-------- TASK DATA

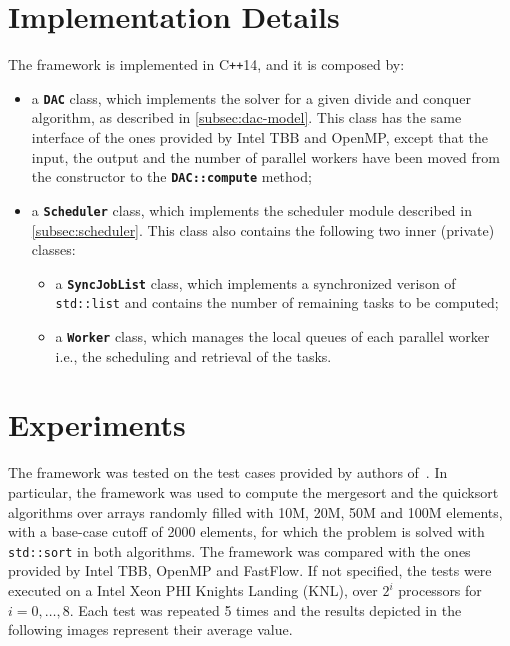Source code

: \documentclass[11pt, a4paper]{article}
\begin{document}
\section{Implementation Details}\label{sec:implementation}

The framework is implemented in C{\tt ++}14, and it is composed by:
%
\begin{itemize}
	\item a {\tt\bfseries DAC} class, which implements the solver for a given divide and conquer algorithm, as described in \autoref{subsec:dac-model}. This class has the same interface of the ones provided by Intel TBB and OpenMP, except that the input, the output and the number of parallel workers have been moved from the constructor to the {\tt\bfseries DAC::compute} method;
	\item a {\tt\bfseries Scheduler} class, which implements the scheduler module described in \autoref{subsec:scheduler}. This class also contains the following two inner (private) classes:
	\begin{itemize}
		\item a {\tt\bfseries SyncJobList} class, which implements a synchronized verison of {\tt std::list} and contains the number of remaining tasks to be computed;
		\item a {\tt\bfseries Worker} class, which manages the local queues of each parallel worker i.e., the scheduling and retrieval of the tasks.
	\end{itemize}
\end{itemize}


\section{Experiments}\label{sec:experiments}

The framework was tested on the test cases provided by authors of~\cite{danelutto2016divide}. In particular, the framework was used to compute the mergesort and the quicksort algorithms over arrays randomly filled with 10M, 20M, 50M and 100M elements, with a base-case cutoff of 2000 elements, for which the problem is solved with {\tt std::sort} in both algorithms. The framework was compared with the ones provided by Intel TBB, OpenMP and FastFlow. If not specified, the tests were executed on a Intel Xeon PHI Knights Landing (KNL), over $2^i$ processors for $i = 0, \dots, 8$. Each test was repeated 5 times and the results depicted in the following images represent their average value. 
\end{document}
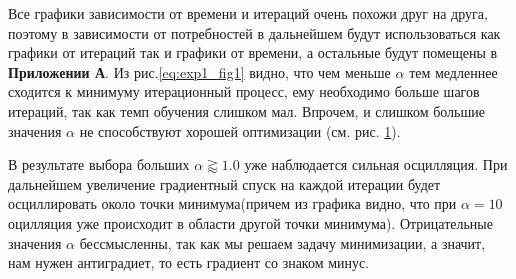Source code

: \begin{enumerate}
\begin{figure}[h]
\begin{subfigure}{.5\textwidth}
            \caption{}
        \end{subfigure}
    \caption{}
	\end{figure}\label{eq:exp1_fig1}
	Все графики зависимости от времени и итераций очень похожи друг на друга, поэтому в зависимости от потребностей в дальнейшем будут использоваться как графики от итераций так и графики от времени, а остальные будут помещены в {\bfseries Приложении А}. Из рис.\ref{eq:exp1_fig1} видно, что чем меньше $\alpha$ тем медленнее сходится к минимуму итерационный процесс, ему необходимо больше шагов итераций, так как темп обучения слишком мал. Впрочем, и слишком большие значения $\alpha$ не способствуют хорошей оптимизации (см. рис. \ref{eq:exp1_fig2}).
	\begin{figure}[h]
		
		\caption{}
		\label{eq:exp1_fig2}
	\end{figure}
	В результате выбора больших $\alpha \gtrapprox\!\!1.0$ уже наблюдается сильная осцилляция. При дальнейшем увеличение градиентный спуск на каждой итерации будет осциллировать около точки минимума(причем из графика видно, что при $\alpha = 10$ оцилляция уже происходит в области другой точки минимума). 
	Отрицательные значения  $\alpha$ бессмысленны, так как мы решаем задачу минимизации, а значит, нам нужен антиградиет, то есть градиент со знаком минус.
    \begin{figure}[h]
        \begin{subfigure}{.5\textwidth}
            \centering

\end{subfigure}
\end{figure}
\end{enumerate}
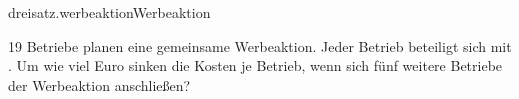 \begin{exercise}{dreisatz.werbeaktion}{Werbeaktion}
  \ifproblem\problem\par
    19 Betriebe planen eine gemeinsame Werbeaktion. Jeder Betrieb beteiligt sich
    mit . Um wie viel Euro sinken die Kosten je Betrieb, wenn
    sich fünf weitere Betriebe der Werbeaktion anschließen?
  \fi
\end{exercise}
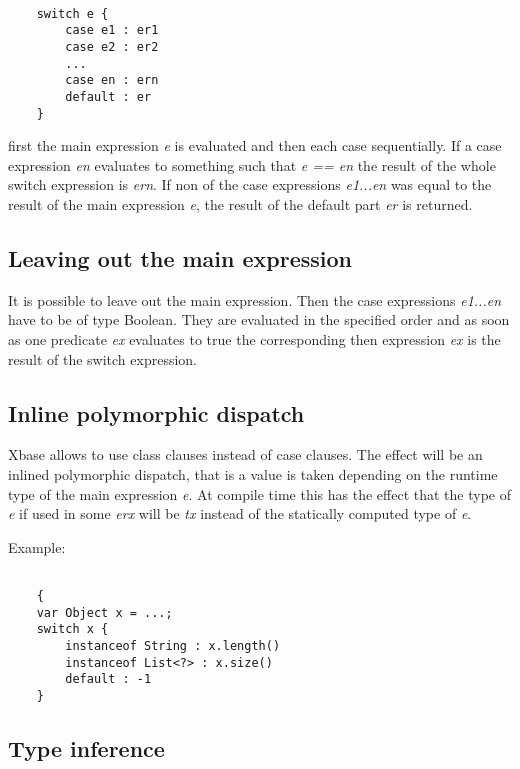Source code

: \documentclass[a4paper,10pt]{scrreprt}
\begin{document}
\begin{lstlisting}

	switch e {
		case e1 : er1
		case e2 : er2
		...
		case en : ern
		default : er
	}

\end{lstlisting}


first the main expression \emph{e} is evaluated and then each case sequentially. 
If a case expression \emph{en} evaluates to something such that \emph{e == en} the result of the whole switch expression is \emph{ern}. If non of the 
case expressions \emph{e1...en} was equal to the result of the main expression \emph{e}, the result of the default part \emph{er} is returned.




\subsection{ Leaving out the main expression }

It is possible to leave out the main expression. Then the case expressions \emph{e1...en} have to be of type Boolean. They are evaluated 
in the specified order and as soon as one predicate \emph{ex} evaluates to true the corresponding then expression \emph{ex} is the result of the switch expression.




\subsection{ Inline polymorphic dispatch }

Xbase allows to use class clauses instead of case clauses. The effect will be an inlined polymorphic dispatch, that is a value is taken depending on the runtime type of the main 
expression  \emph{e}. At compile time this has the effect that the type of \emph{e} if used in some \emph{erx} will be \emph{tx} instead of the statically computed type of \emph{e}. 

Example:

\begin{lstlisting}

	{
	var Object x = ...;
	switch x {
		instanceof String : x.length()
		instanceof List<?> : x.size()
		default : -1
	}

\end{lstlisting}





\subsection{ Type inference }
\end{document}
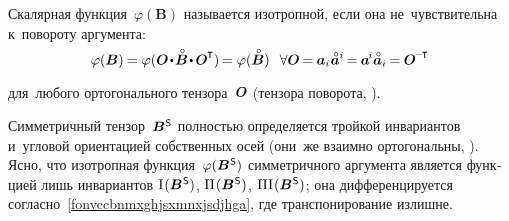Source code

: \begin{otherlanguage}{russian}
Скалярная функция~${\varphi(\bm{B})}$ называется изотропной, если она не~чувствительна к~повороту аргумента:
\nopagebreak\vspace{.1em}\begin{equation*}
\varphi(\bm{B}) \hspace{-0.12ex} = \varphi ( \rotationtensor \narrowdotp \smash{\mathcircabove{\bm{B}}} \narrowdotp \hspace{.15ex} \rotationtensor^{\hspace{-0.1ex}\T} ) \hspace{-0.2ex} = \varphi(\smash{\mathcircabove{\bm{B}}}) \;\;\,
\forall \rotationtensor \hspace{-0.2ex} = \hspace{-0.1ex} \bm{a}_i \hspace{.1ex} \mathcircabove{\bm{a}}^i \hspace{-0.25ex} = \hspace{-0.1ex} \bm{a}^{\hspace{-0.2ex}i} \mathcircabove{\bm{a}}_i \hspace{-0.16ex} = \hspace{-0.1ex} \rotationtensor^{\hspace{-0.1ex}\expminusT}
\end{equation*}
\par\vspace{-0.25em}\noindent для~любого ортогонального тензора~$\bm{O}$ (тензора поворота, ).

Симметричный тензор~${\bm{B}^{\mathsf{\hspace{0.1ex}S}}}$ полностью определяется тройкой инвариантов и~угловой ориентацией собственных осей (они~же взаимно ортогональны, ). Ясно, что изотропная функция~${\varphi(\bm{B}^{\mathsf{\hspace{0.1ex}S}})}$ симметричного аргумента является функцией лишь инвариантов ${\mathrm{I}\hspace{0.16ex}({\bm{B}^{\mathsf{\hspace{0.1ex}S}}})}$, ${\mathrm{II}\hspace{0.16ex}({\bm{B}^{\mathsf{\hspace{0.1ex}S}}})}$, ${\mathrm{III}\hspace{0.16ex}({\bm{B}^{\mathsf{\hspace{0.1ex}S}}})}$; она дифференцируется согласно~\eqref{fonvccbnmxghjsxmnxjsdjhga}, где транспонирование излишне.

\end{otherlanguage}

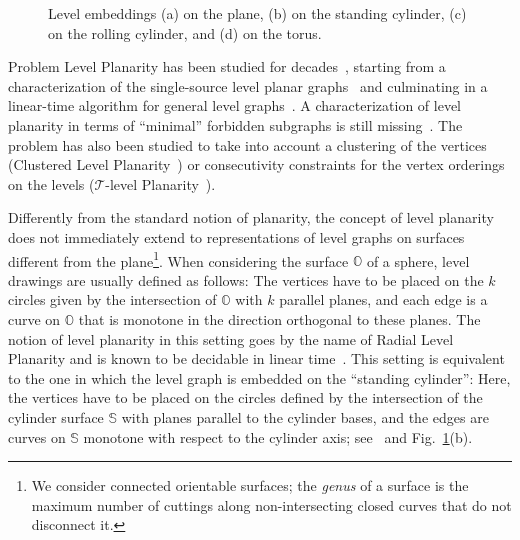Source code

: \documentclass{llncs}
\begin{document}
\begin{figure}[tb!]
    \centering
      \hfill
      \hfill
      \hfill
    \caption{Level embeddings (a) on the plane, (b) on the standing cylinder, (c) on the rolling cylinder, and (d) on the torus.}
\label{fig:drawings}
\end{figure}

Problem {\sc Level Planarity} has been studied for decades~\cite{dn-hpt-88,hp-rlpdlt-95,jlm-lptlt-98,rsbhkmsc-sfplg-01,Fulek2013}, starting from a characterization of the single-source level planar graphs~\cite{dn-hpt-88} and culminating in a linear-time algorithm for general level graphs~\cite{jlm-lptlt-98}.
A characterization of level planarity in terms of ``minimal'' forbidden subgraphs is still missing~\cite{efk-clptmp-09,hkl-clpg-04}.
The problem has also been studied to take into account a clustering of the vertices ({\sc Clustered Level Planarity}~\cite{tibp-addfr-15,fb-clp-04}) or consecutivity constraints for the vertex orderings on the levels ({\sc $\mathcal{T}$-level Planarity}~\cite{tibp-addfr-15,wsp-gktlg-12}).

Differently from the standard notion of planarity, the concept of level planarity does not immediately extend to representations of level graphs on surfaces different from the plane\footnote{We consider connected orientable surfaces; the {\em genus} of a surface is the maximum number of cuttings along non-intersecting closed curves that do not disconnect it.}. When considering the surface $\mathbb O$ of a sphere, level drawings are usually defined as follows: The vertices have to be placed on the $k$ circles given by the intersection of $\mathbb O$ with $k$ parallel planes, and each edge is a curve on $\mathbb O$ that is monotone in the direction orthogonal to these planes. The notion of level planarity in this setting goes by the name of {\sc Radial Level Planarity} and is known to be decidable in linear time~\cite{bbf-rlptelt-05}. This setting is equivalent to the one in which the level graph is embedded on the ``standing cylinder'': Here, the vertices have to be placed on the circles defined by the intersection of the cylinder surface $\mathbb S$ with planes parallel to the cylinder bases, and the edges are curves on $\mathbb S$ monotone with respect to the cylinder axis; see~\cite{abbg-cpue-12,bbf-rlptelt-05,b-updsrc-14} and Fig.~\ref{fig:drawings}(b).  
\end{document}
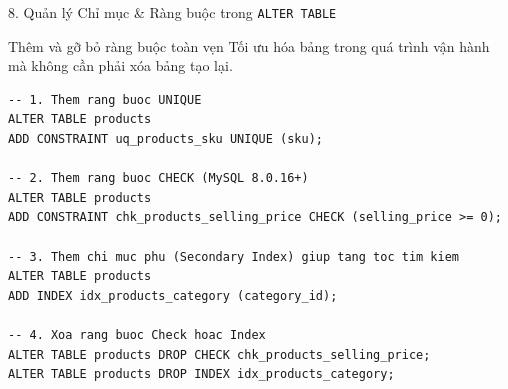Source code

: \documentclass[aspectratio=169,11pt]{beamer}
\begin{document}
\begin{frame}[fragile]{8. Quản lý Chỉ mục \& Ràng buộc trong \texttt{ALTER TABLE}}
\begin{block}{Thêm và gỡ bỏ ràng buộc toàn vẹn}
  Tối ưu hóa bảng trong quá trình vận hành mà không cần phải xóa bảng tạo lại.
\end{block}

\begin{lstlisting}
-- 1. Them rang buoc UNIQUE
ALTER TABLE products
ADD CONSTRAINT uq_products_sku UNIQUE (sku);

-- 2. Them rang buoc CHECK (MySQL 8.0.16+)
ALTER TABLE products
ADD CONSTRAINT chk_products_selling_price CHECK (selling_price >= 0);

-- 3. Them chi muc phu (Secondary Index) giup tang toc tim kiem
ALTER TABLE products
ADD INDEX idx_products_category (category_id);

-- 4. Xoa rang buoc Check hoac Index
ALTER TABLE products DROP CHECK chk_products_selling_price;
ALTER TABLE products DROP INDEX idx_products_category;
\end{lstlisting}
\end{frame}

\end{document}
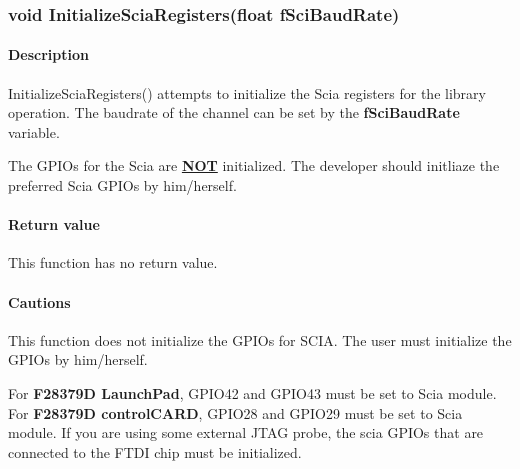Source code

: \documentclass{article}
\begin{document}
\subsubsection{void InitializeSciaRegisters(float fSciBaudRate)}
\label{subsubsection:InitializeSciaRegisters}
\begin{addmargin}[4em]{1em}
	\paragraph{Description}
	InitializeSciaRegisters() attempts to initialize the Scia registers for the library operation. The baudrate of the channel can be set by the \textbf{fSciBaudRate} variable. 
	
	The GPIOs for the Scia are \textbf{\underline{NOT}} initialized. The developer should initliaze the preferred Scia GPIOs by him/herself.



	\paragraph{Return value}
	This function has no return value.
	\paragraph{Cautions}
	\label{subsubsubsubsection:caution-InitializeSciaRegisters}
	This function does not initialize the GPIOs for SCIA. The user must initialize the GPIOs by him/herself.

	For \textbf{F28379D LaunchPad}, GPIO42 and GPIO43 must be set to Scia module. For \textbf{F28379D controlCARD}, GPIO28 and GPIO29 must be set to Scia module. If you are using some external JTAG probe, the scia GPIOs that are connected to the FTDI chip must be initialized.
\end{addmargin}
\end{document}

----------------

TASK TO CARRY OUT: Look through the listing above and copy each line with the word "will" in it.

ANSWER:
Xbase allows to use class clauses instead of case clauses. The effect will be an inlined polymorphic dispatch, that is a value is taken depending on the runtime type of the main 
expression  \emph{e}. At compile time this has the effect that the type of \emph{e} if used in some \emph{erx} will be \emph{tx} instead of the statically computed type of \emph{e}. 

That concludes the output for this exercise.